GB84

In taut and gripping prose that often feels like the relentless text of a surveillance report, GB84 tells the story of the British coal miner’s strike of 1984—including the actual bombings, riots and protests that brought the country to the brink of civil war.

Called by its author “fiction based on fact,” the book depicts a real-life 1984 more violently dystopian than even Orwell imagined.

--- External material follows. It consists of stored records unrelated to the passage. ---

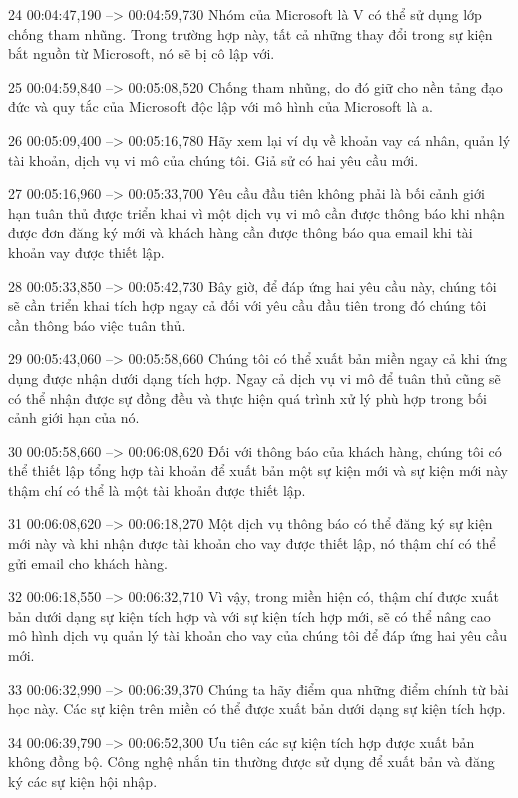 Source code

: 24
00:04:47,190 --> 00:04:59,730
Nhóm của Microsoft là V có thể sử dụng lớp chống tham nhũng.  Trong trường hợp này, tất cả những thay đổi trong sự kiện bắt nguồn từ Microsoft, nó sẽ bị cô lập với.

25
00:04:59,840 --> 00:05:08,520
Chống tham nhũng, do đó giữ cho nền tảng đạo đức và quy tắc của Microsoft độc lập với mô hình của Microsoft là a.

26
00:05:09,400 --> 00:05:16,780
Hãy xem lại ví dụ về khoản vay cá nhân, quản lý tài khoản, dịch vụ vi mô của chúng tôi.  Giả sử có hai yêu cầu mới.

27
00:05:16,960 --> 00:05:33,700
Yêu cầu đầu tiên không phải là bối cảnh giới hạn tuân thủ được triển khai vì một dịch vụ vi mô cần được thông báo khi nhận được đơn đăng ký mới và khách hàng cần được thông báo qua email khi tài khoản vay được thiết lập.

28
00:05:33,850 --> 00:05:42,730
Bây giờ, để đáp ứng hai yêu cầu này, chúng tôi sẽ cần triển khai tích hợp ngay cả đối với yêu cầu đầu tiên trong đó chúng tôi cần thông báo việc tuân thủ.

29
00:05:43,060 --> 00:05:58,660
Chúng tôi có thể xuất bản miền ngay cả khi ứng dụng được nhận dưới dạng tích hợp.  Ngay cả dịch vụ vi mô để tuân thủ cũng sẽ có thể nhận được sự đồng đều và thực hiện quá trình xử lý phù hợp trong bối cảnh giới hạn của nó.

30
00:05:58,660 --> 00:06:08,620
Đối với thông báo của khách hàng, chúng tôi có thể thiết lập tổng hợp tài khoản để xuất bản một sự kiện mới và sự kiện mới này thậm chí có thể là một tài khoản được thiết lập.

31
00:06:08,620 --> 00:06:18,270
Một dịch vụ thông báo có thể đăng ký sự kiện mới này và khi nhận được tài khoản cho vay được thiết lập, nó thậm chí có thể gửi email cho khách hàng.

32
00:06:18,550 --> 00:06:32,710
Vì vậy, trong miền hiện có, thậm chí được xuất bản dưới dạng sự kiện tích hợp và với sự kiện tích hợp mới, sẽ có thể nâng cao mô hình dịch vụ quản lý tài khoản cho vay của chúng tôi để đáp ứng hai yêu cầu mới.

33
00:06:32,990 --> 00:06:39,370
Chúng ta hãy điểm qua những điểm chính từ bài học này.  Các sự kiện trên miền có thể được xuất bản dưới dạng sự kiện tích hợp.

34
00:06:39,790 --> 00:06:52,300
Ưu tiên các sự kiện tích hợp được xuất bản không đồng bộ.  Công nghệ nhắn tin thường được sử dụng để xuất bản và đăng ký các sự kiện hội nhập.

Slowly starving strikers find themselves pitted against a prime minister—Margaret Thatcher—determined to crush them . . . a police force willing to use infiltration and violence to achieve her will . . . and equally hungry scabs who need a job . . .

Mixing real events and characters with the voices of the increasingly desperate strikers, the book becomes a stirring saga of courage against overwhelmingly sinister forces, and paints a searing and haunting portrait of events that changed the course of British history.

DAVID PEACE – named in 2003 as one of Granta’s Best of Young Novelists – is the acclaimed author of the Red Riding Quartet (197419771980, and 1983), which was adapted into a BBC television series that was released theatrically in the United States, and is currently being adapted into a major motion picture directed by Ridley Scott. Peace is also the author of the highly praised Tokyo Trilogy, which so far includes Tokyo Year Zero and Occupied City. His book GB84 was awarded the James Tait Black Memorial Prize, and The Damned Utd was called “probably the best novel ever written about sport” by The Times (UK). His newest book, Red or Dead, was shortlisted for the UK’s prestigious Goldsmith’s Prize.

“Peace is known more for his Red Riding Quartet, but, to my mind, this retronymic dystopia is his best book. Originally released in 2004 — twenty years, obviously, after 1984 — and set in Thatcherite England, the novel is an epic political hothouse and construction of genius that is, if anything, grossly underrated.”
Flavorwire, 50 Best Independent Fiction and Poetry Books of 2014

“It’s history as noir in the style of James Ellroy, political and compelling.”
Brooklyn Magazine, Eight Books to Read in November

“This is a big book about one of the most important struggles in British history… As a novelistic rendering of history, GB84 is first rate.”
Barnes and Noble Review

“A behemoth of British fiction.”
Flavorwire, Must-Reads for November 2014

“Profoundly moving.”
Bookslut

“A curious, intense, formally innovative thriller from the Herman Melville of soccer fiction.”
WORD Bookstores, Books of the Week, on Largehearted Boy

“A conspiracy thriller laced with apocalyptic poetry.”
The Independent

“The writing is clever, terse, incisive… This mammoth conspiracy tale is a thriller daubed with horror.”
The Scotsman

“Superb . . . He has turned the whole episode into a gripping thriller, with no detriment to documentary realis… GB84 is a bold mixture of thriller, monologue, theatre script, chants, slogans, crime story, sexual subplot and documentary fiction… This is an epic novel…a crowded, ambitious, quick-moving novel, and as such is the literary equal of the epic events it commemorates.”
The Guardian

“A violently original novel.”
The Times

“Exhilarating… Compelling.”
Times Literary Supplement

“The book is so compelling… Peace’s terse, urgent sentences are perfectly suited to depicting a large-scale confrontation. The tactics and resources of both sides, their histories, their mindsets, the likely battlefields—all are vividly laid out in little more than a few paragraphs. Alliteration and repetition establish a marching rhythm like massing pickets or policemen… Only a rare political novel manages that.”